We zitten nog een tijd in het huis van de watchmen en zien hoe David peddels uitsnijdt, luisteren naar de uitleg van Denise over het weven met de rode en de witte ceder bast, en proeven gedroogd zeewier. De lekkerste zeewier - en deze was onverwacht lekker met de smaak van zoete nori - krijg je door te oogsten in februari.

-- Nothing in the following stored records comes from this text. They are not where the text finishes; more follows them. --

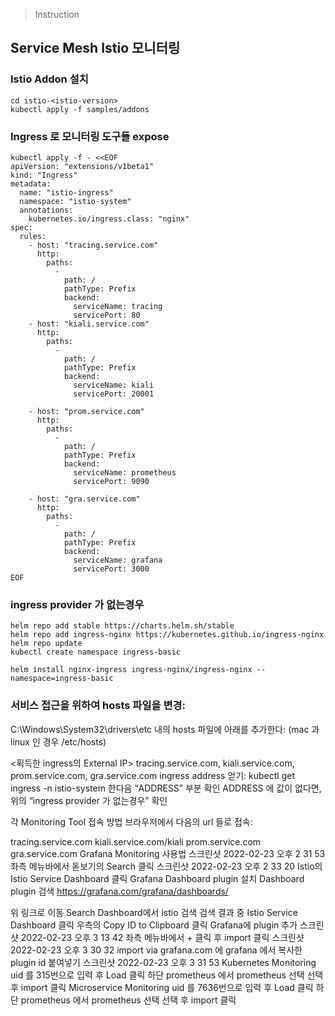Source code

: > Instruction
## Service Mesh Istio 모니터링
### Istio Addon 설치
```
cd istio-<istio-version>
kubectl apply -f samples/addons
```

### Ingress 로 모니터링 도구들 expose
```
kubectl apply -f - <<EOF
apiVersion: "extensions/v1beta1"
kind: "Ingress"
metadata: 
  name: "istio-ingress"
  namespace: "istio-system"
  annotations: 
    kubernetes.io/ingress.class: "nginx"
spec: 
  rules: 
    - host: "tracing.service.com"
      http: 
        paths: 
          - 
            path: /
            pathType: Prefix
            backend: 
              serviceName: tracing
              servicePort: 80	
    - host: "kiali.service.com"
      http: 
        paths: 
          - 
            path: /
            pathType: Prefix
            backend: 
              serviceName: kiali
              servicePort: 20001

    - host: "prom.service.com"
      http: 
        paths: 
          - 
            path: /
            pathType: Prefix
            backend: 
              serviceName: prometheus
              servicePort: 9090

    - host: "gra.service.com"
      http: 
        paths: 
          - 
            path: /
            pathType: Prefix
            backend: 
              serviceName: grafana
              servicePort: 3000
EOF
```

### ingress provider 가 없는경우
```
helm repo add stable https://charts.helm.sh/stable
helm repo add ingress-nginx https://kubernetes.github.io/ingress-nginx
helm repo update
kubectl create namespace ingress-basic

helm install nginx-ingress ingress-nginx/ingress-nginx --namespace=ingress-basic
```

### 서비스 접근을 위하여 hosts 파일을 변경:
C:\Windows\System32\drivers\etc 내의 hosts 파일에 아래를 추가한다: (mac 과 linux 인 경우 /etc/hosts)

<획득한 ingress의 External IP>  tracing.service.com, kiali.service.com, prom.service.com, gra.service.com
ingress address 얻기: kubectl get ingress -n istio-system 한다음 “ADDRESS” 부분 확인
ADDRESS 에 값이 없다면, 위의 “ingress provider 가 없는경우” 확인

각 Monitoring Tool 접속 방법
브라우저에서 다음의 url 들로 접속:

tracing.service.com
kiali.service.com/kiali
prom.service.com
gra.service.com
Grafana Monitoring 사용법
스크린샷 2022-02-23 오후 2 31 53
좌측 메뉴바에서 돋보기의 Search 클릭
스크린샷 2022-02-23 오후 2 33 20
Istio의 Istio Service Dashboard 클릭
Grafana Dashboard plugin 설치
Dashboard plugin 검색
https://grafana.com/grafana/dashboards/

위 링크로 이동
Search Dashboard에서 istio 검색
검색 결과 중 Istio Service Dashboard 클릭
우측의 Copy ID to Clipboard 클릭
Grafana에 plugin 추가
스크린샷 2022-02-23 오후 3 13 42
좌측 메뉴바에서 + 클릭 후 import 클릭
스크린샷 2022-02-23 오후 3 30 32
import via grafana.com 에 grafana 에서 복사한 plugin id 붙여넣기
스크린샷 2022-02-23 오후 3 31 53
Kubernetes Monitoring
uid 를 315번으로 입력 후 Load 클릭
하단 prometheus 에서 prometheus 선택
선택 후 import 클릭
Microservice Monitoring
uid 를 7636번으로 입력 후 Load 클릭
하단 prometheus 에서 prometheus 선택
선택 후 import 클릭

Nadat J & R nog diverse snoepjes toegestopt krijgen, gaan we verder op pad naar Kunga Island. J. bewijst zichzelf en peddelt het laatste stuk in de kayak, die hij deelde met Rachel, voor twee. Binnenkort wordt zijn wens vervuld en mag hij alleen in een kayak.

maandag 11 juli 2011

Heaven on earth

Vandaag is een peddeldag waarop we halverwege voor de keuze staan: Tanu ("eelgrass") Island of Kunga Island? Eerst een pauze en dan kiezen we voor vandaag de kortere route, naar Tanu. Dit betekent dat we pas morgen vers zoet water kunnen halen.


Onderweg komen we veel vogels tegen: de trotse bald eagle, meeuwen met jonge grijze meeuwtjes, brutaal kijkende oyster catchers, en een nog niet nader geidentificeerde roodpotige zwarte zwemvogel.

Na een flinke peddel met nog een race tussen A. en mij komen we om het hoekje aan bij een mooi, breed en windvrij strand waar de visjes boven het zee-oppervlak uitspringen en een zeehond nieuwsgierig toekijkt.


Iedereen zakt ergens neer op het strand. Nitya zet haar tent op op het strand. Pierre gaat nog uit vissen en wij springen allemaal het water in. Die avond zitten we lang aan het strand tot dat de zon volledig onder gegaan is. Het zeehondje kijkt regelmatig of wij er nog zitten.